UN Secretary-General Kofi Annan called for greater accountability in battling AIDS ahead of World AIDS Day yesterday amid a worrying rise of the scourge in sub-Saharan Africa, Asia and Eastern Europe.
His message was delivered as Geneva-based UNAIDS, the UN agency that coordinates the worldwide fight against the disease, reported 4.3 million new infections this year, 65 percent of them in sub-Saharan Africa, along with major increases in Eastern Europe and Central Asia.
"Accountability -- the theme of this World AIDS Day -- requires every president and prime minister, every parliamentarian and politician, to decide and declare that `AIDS stops with me,'" the outgoing UN secretary general said on Thursday.
PHOTO: AP
But he stressed that accountability was not just for those holding positions of power.
"It also applies to all of us. ... It requires fathers, husbands, sons and brothers to support and affirm the rights of women," Annan said. "And it requires every one of us to help bring AIDS out of the shadows and spread the message that silence is death."
The UN chief, who steps down at the end of this month after 10 years in office, said: "I made HIV-AIDS a personal priority in my work as secretary general. I called for the creation of a `war chest' of an additional seven to 10 billion dollars a year," he added. "As long as I have strength, I will keep spreading that message."

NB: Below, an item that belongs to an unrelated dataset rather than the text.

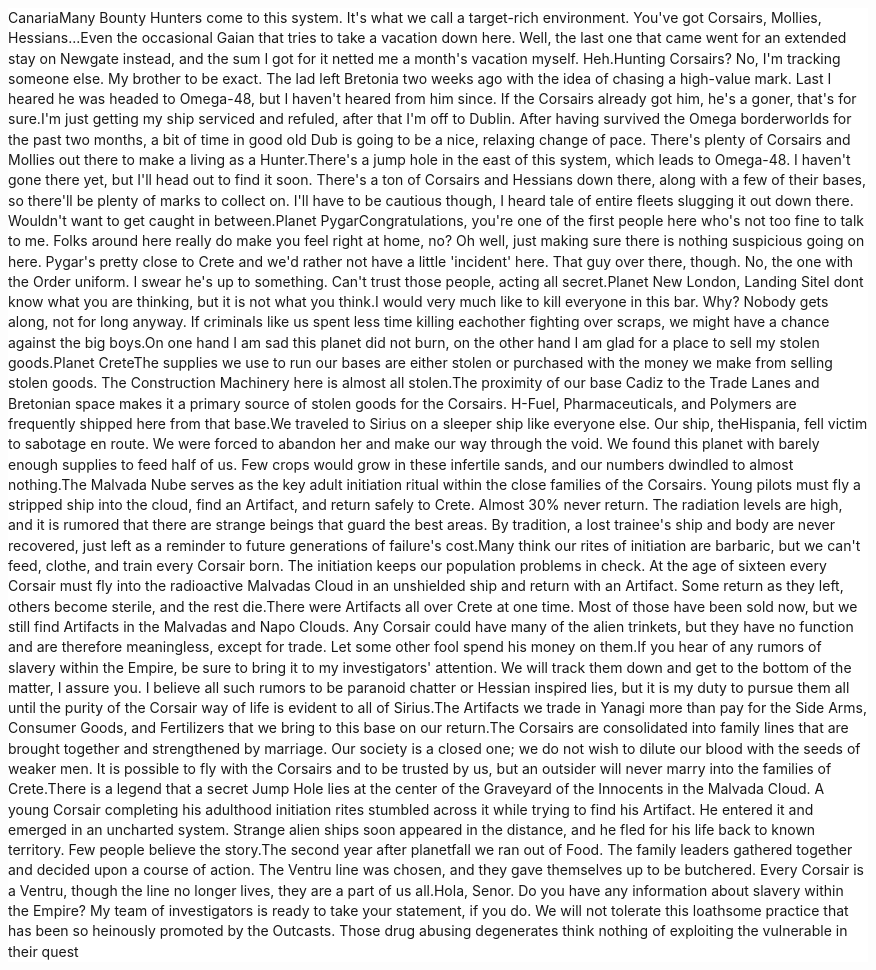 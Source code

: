 CanariaMany Bounty Hunters come to this system. It's what we call a target-rich environment. You've got Corsairs, Mollies, Hessians...Even the occasional Gaian that tries to take a vacation down here. Well, the last one that came went for an extended stay on Newgate instead, and the sum I got for it netted me a month's vacation myself. Heh.Hunting Corsairs? No, I'm tracking someone else. My brother to be exact. The lad left Bretonia two weeks ago with the idea of chasing a high-value mark. Last I heared he was headed to Omega-48, but I haven't heared from him since. If the Corsairs already got him, he's a goner, that's for sure.I'm just getting my ship serviced and refuled, after that I'm off to Dublin. After having survived the Omega borderworlds for the past two months, a bit of time in good old Dub is going to be a nice, relaxing change of pace. There's plenty of Corsairs and Mollies out there to make a living as a Hunter.There's a jump hole in the east of this system, which leads to Omega-48. I haven't gone there yet, but I'll head out to find it soon. There's a ton of Corsairs and Hessians down there, along with a few of their bases, so there'll be plenty of marks to collect on. I'll have to be cautious though, I heard tale of entire fleets slugging it out down there. Wouldn't want to get caught in between.Planet PygarCongratulations, you're one of the first people here who's not too fine to talk to me. Folks around here really do make you feel right at home, no? Oh well, just making sure there is nothing suspicious going on here. Pygar's pretty close to Crete and we'd rather not have a little 'incident' here. That guy over there, though. No, the one with the Order uniform. I swear he's up to something. Can't trust those people, acting all secret.Planet New London, Landing SiteI dont know what you are thinking, but it is not what you think.I would very much like to kill everyone in this bar. Why? Nobody gets along, not for long anyway. If criminals like us spent less time killing eachother fighting over scraps, we might have a chance against the big boys.On one hand I am sad this planet did not burn, on the other hand I am glad for a place to sell my stolen goods.Planet CreteThe supplies we use to run our bases are either stolen or purchased with the money we make from selling stolen goods. The Construction Machinery here is almost all stolen.The proximity of our base Cadiz to the Trade Lanes and Bretonian space makes it a primary source of stolen goods for the Corsairs. H-Fuel, Pharmaceuticals, and Polymers are frequently shipped here from that base.We traveled to Sirius on a sleeper ship like everyone else. Our ship, theHispania, fell victim to sabotage en route. We were forced to abandon her and make our way through the void. We found this planet with barely enough supplies to feed half of us. Few crops would grow in these infertile sands, and our numbers dwindled to almost nothing.The Malvada Nube serves as the key adult initiation ritual within the close families of the Corsairs. Young pilots must fly a stripped ship into the cloud, find an Artifact, and return safely to Crete. Almost 30% never return. The radiation levels are high, and it is rumored that there are strange beings that guard the best areas. By tradition, a lost trainee's ship and body are never recovered, just left as a reminder to future generations of failure's cost.Many think our rites of initiation are barbaric, but we can't feed, clothe, and train every Corsair born. The initiation keeps our population problems in check. At the age of sixteen every Corsair must fly into the radioactive Malvadas Cloud in an unshielded ship and return with an Artifact. Some return as they left, others become sterile, and the rest die.There were Artifacts all over Crete at one time. Most of those have been sold now, but we still find Artifacts in the Malvadas and Napo Clouds. Any Corsair could have many of the alien trinkets, but they have no function and are therefore meaningless, except for trade. Let some other fool spend his money on them.If you hear of any rumors of slavery within the Empire, be sure to bring it to my investigators' attention. We will track them down and get to the bottom of the matter, I assure you. I believe all such rumors to be paranoid chatter or Hessian inspired lies, but it is my duty to pursue them all until the purity of the Corsair way of life is evident to all of Sirius.The Artifacts we trade in Yanagi more than pay for the Side Arms, Consumer Goods, and Fertilizers that we bring to this base on our return.The Corsairs are consolidated into family lines that are brought together and strengthened by marriage. Our society is a closed one; we do not wish to dilute our blood with the seeds of weaker men. It is possible to fly with the Corsairs and to be trusted by us, but an outsider will never marry into the families of Crete.There is a legend that a secret Jump Hole lies at the center of the Graveyard of the Innocents in the Malvada Cloud. A young Corsair completing his adulthood initiation rites stumbled across it while trying to find his Artifact. He entered it and emerged in an uncharted system. Strange alien ships soon appeared in the distance, and he fled for his life back to known territory. Few people believe the story.The second year after planetfall we ran out of Food. The family leaders gathered together and decided upon a course of action. The Ventru line was chosen, and they gave themselves up to be butchered. Every Corsair is a Ventru, though the line no longer lives, they are a part of us all.Hola, Senor. Do you have any information about slavery within the Empire? My team of investigators is ready to take your statement, if you do. We will not tolerate this loathsome practice that has been so heinously promoted by the Outcasts. Those drug abusing degenerates think nothing of exploiting the vulnerable in their quest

On the positive side, UNAIDS executive director Peter Piot cited "evidence of positive trends in young people's sexual behavior -- increased use of condoms, delay of sexual debut and fewer sexual partners."
UNAIDS pointed to declines in HIV prevalence among young people between 2000 and last year in several countries.
But Annan also stressed that in the 25 years since the first case was reported, AIDS has killed 25 million people and infected 40 million more.
An estimated 39.5 million people, many unaware of their status, are now living with HIV, the virus which causes AIDS, according to UNAIDS.
In South Africa, veteran Zulu leader Mangosutho Buthelezi, who has lost two children to AIDS, said Africa should stop sweeping the disease under the carpet.
"We have no alternatives. If we want our people to survive, if we want to get over this pandemic, we have to become upfront, open about it, including about sexuality," he said.
The spread of AIDS in Africa cannot be stopped without African men taking responsibility for their behavior, said Angelique Kidjo, a UNICEF goodwill ambassador.
"Men think they have the right ... to have multiple partners without protecting themselves," the singer from Benin said. "If African men don't decide to be in the vanguard to save their families ... no one will be able to save us."
Meanwhile, experts warned that AIDS success stories in Southeast Asia were in danger of being reversed.
A case in point is Thailand, where experts said the epidemic is evolving and hitting groups previously considered at low risk for contracting the disease.
In New Delhi, former US president Bill Clinton said on Thursday that his foundation had negotiated agreements to lower the price of HIV-AIDS treatment for children in poor countries.